Wednesday, August 02, 2006

"Plague of Plastic Chokes the Seas"

Part 4 in the LA Times series - Altered Oceans. If you go to the article you can see graphics that show the "Eastern Garbage Patch" swirling off the coast of California and the "Western Garbage Patch" by Japan.

Snips:

...thousands of cargo containers fall overboard in stormy seas each year, spilling their contents. One ship heading from Los Angeles to Tacoma, Wash., disgorged 33,000 blue-and-white Nike basketball shoes in 2002. Other loads lost at sea include 34,000 hockey gloves and 29,000 yellow rubber ducks and other bathtub toys.

The debris can spin for decades in one of a dozen or more gigantic gyres around the globe, only to be spat out and carried by currents to distant lands. The U.N. Environment Program estimates that 46,000 pieces of plastic litter are floating on every square mile of the oceans. About 70% will eventually sink.

...An estimated 1 million seabirds choke or get tangled in plastic nets or other debris every year. About 100,000 seals, sea lions, whales, dolphins, other marine mammals and sea turtles suffer the same fate.

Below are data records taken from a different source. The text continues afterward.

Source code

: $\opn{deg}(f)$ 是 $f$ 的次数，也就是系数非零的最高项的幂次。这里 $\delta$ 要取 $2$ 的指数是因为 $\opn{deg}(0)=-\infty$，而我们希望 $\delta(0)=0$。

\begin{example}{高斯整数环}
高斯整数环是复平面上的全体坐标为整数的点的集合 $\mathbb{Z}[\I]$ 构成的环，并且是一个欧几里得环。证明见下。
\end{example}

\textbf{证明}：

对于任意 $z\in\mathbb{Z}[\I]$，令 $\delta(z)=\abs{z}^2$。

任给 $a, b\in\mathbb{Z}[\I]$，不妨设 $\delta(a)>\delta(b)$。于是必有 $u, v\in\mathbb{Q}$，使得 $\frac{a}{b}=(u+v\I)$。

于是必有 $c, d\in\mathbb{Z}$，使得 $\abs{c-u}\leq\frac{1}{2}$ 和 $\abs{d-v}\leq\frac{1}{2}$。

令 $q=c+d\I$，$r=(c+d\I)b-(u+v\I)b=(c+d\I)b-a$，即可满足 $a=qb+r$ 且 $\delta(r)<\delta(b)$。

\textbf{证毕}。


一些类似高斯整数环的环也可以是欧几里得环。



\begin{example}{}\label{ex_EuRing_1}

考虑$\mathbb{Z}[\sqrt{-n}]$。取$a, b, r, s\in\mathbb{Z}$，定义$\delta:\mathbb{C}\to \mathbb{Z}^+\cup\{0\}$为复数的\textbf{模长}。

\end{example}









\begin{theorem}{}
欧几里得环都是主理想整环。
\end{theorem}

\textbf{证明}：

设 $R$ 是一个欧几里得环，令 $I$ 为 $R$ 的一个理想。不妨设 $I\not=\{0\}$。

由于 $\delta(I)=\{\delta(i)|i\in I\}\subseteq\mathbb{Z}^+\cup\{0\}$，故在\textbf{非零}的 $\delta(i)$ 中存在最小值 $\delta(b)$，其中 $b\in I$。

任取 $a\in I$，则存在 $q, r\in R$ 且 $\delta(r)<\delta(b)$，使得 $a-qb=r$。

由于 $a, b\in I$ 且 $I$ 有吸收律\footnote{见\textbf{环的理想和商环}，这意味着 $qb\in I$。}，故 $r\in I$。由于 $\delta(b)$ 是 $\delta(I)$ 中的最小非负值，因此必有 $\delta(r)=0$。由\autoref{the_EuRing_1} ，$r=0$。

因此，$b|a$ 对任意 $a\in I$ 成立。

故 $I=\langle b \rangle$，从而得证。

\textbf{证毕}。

The amount of plastic in the oceans has risen sharply since the 1950s. Studies show a tenfold increase every decade in some places. Scientists expect the trend to continue, given the popularity of disposable plastic containers. The average American used 223 pounds of plastic in 2001. The plastics industry expects per-capita usage to increase to 326 pounds by the end of the decade....

1 comment:

Anonymous said...

Once I was on a boat near the Outer Banks and someone spotted a large jellyfish. They turned the boat around and went in for a closer look...and guess what: it was a large plastic bag!